[Recorded data]
══════════════════════════════
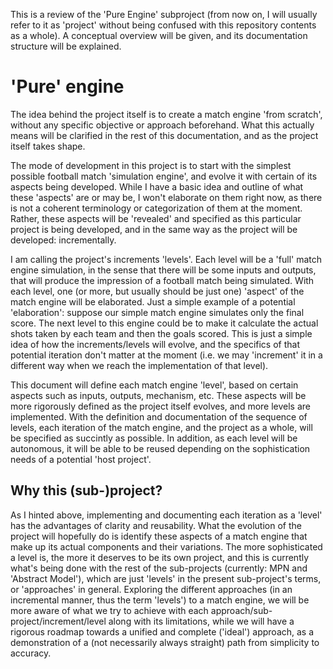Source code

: This is a review of the 'Pure Engine' subproject (from now on, I will usually refer to it as 'project' without being confused with this repository contents as a whole). 
A conceptual overview will be given, and its documentation structure will be explained.

# 'Pure' engine

The idea behind the project itself is to create a match engine 'from scratch', without any specific objective or approach beforehand. 
What this actually means will be clarified in the rest of this documentation, and as the project itself takes shape.

The mode of development in this project is to start with the simplest possible football match 'simulation engine', and evolve it with certain of its aspects being developed. 
While I have a basic idea and outline of what these 'aspects' are or may be, I won't elaborate on them right now, as there is not a coherent terminology or categorization of them at the moment. 
Rather, these aspects will be 'revealed' and specified as this particular project is being developed, and in the same way as the project will be developed: incrementally.

I am calling the project's increments 'levels'. Each level will be a 'full' match engine simulation, in the sense that there will be some inputs and outputs, 
that will produce the impression of a football match being simulated. With each level, one (or more, but usually should be just one) 'aspect' of the match engine will be elaborated. 
Just a simple example of a potential 'elaboration': suppose our simple match engine simulates only the final score. 
The next level to this engine could be to make it calculate the actual shots taken by each team and then the goals scored. 
This is just a simple idea of how the increments/levels will evolve, and the specifics of that potential iteration don't matter at the moment 
(i.e. we may 'increment' it in a different way when we reach the implementation of that level).

This document will define each match engine 'level', based on certain aspects such as inputs, outputs, mechanism, etc. 
These aspects will be more rigorously defined as the project itself evolves, and more levels are implemented. With the definition and documentation of the sequence of levels, each iteration of the match engine, 
and the project as a whole, will be specified as succintly as possible. In addition, as each level will be autonomous, it will be able to be reused depending on the sophistication needs of a potential 'host project'.

## Why this (sub-)project?

As I hinted above, implementing and documenting each iteration as a 'level' has the advantages of clarity and reusability. What the evolution of the project will hopefully do is identify these aspects of a match engine that
make up its actual components and their variations. The more sophisticated a level is, the more it deserves to be its own project, and this is currently what's being done with the rest of the sub-projects 
(currently: MPN and 'Abstract Model'), which are just 'levels' in the present sub-project's terms, or 'approaches' in general. 
Exploring the different approaches (in an incremental manner, thus the term 'levels') to a match engine, we will be more aware of what we try to achieve with each approach/sub-project/increment/level along with 
its limitations, while we will have a rigorous roadmap towards a unified and complete ('ideal') approach, as a demonstration of a (not necessarily always straight) path from simplicity to accuracy.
══════════════════════════════
• [Task details] Using the entries above, return each line that includes the word "inputs".

• [Response]
I am calling the project's increments 'levels'. Each level will be a 'full' match engine simulation, in the sense that there will be some inputs and outputs, 
This document will define each match engine 'level', based on certain aspects such as inputs, outputs, mechanism, etc. 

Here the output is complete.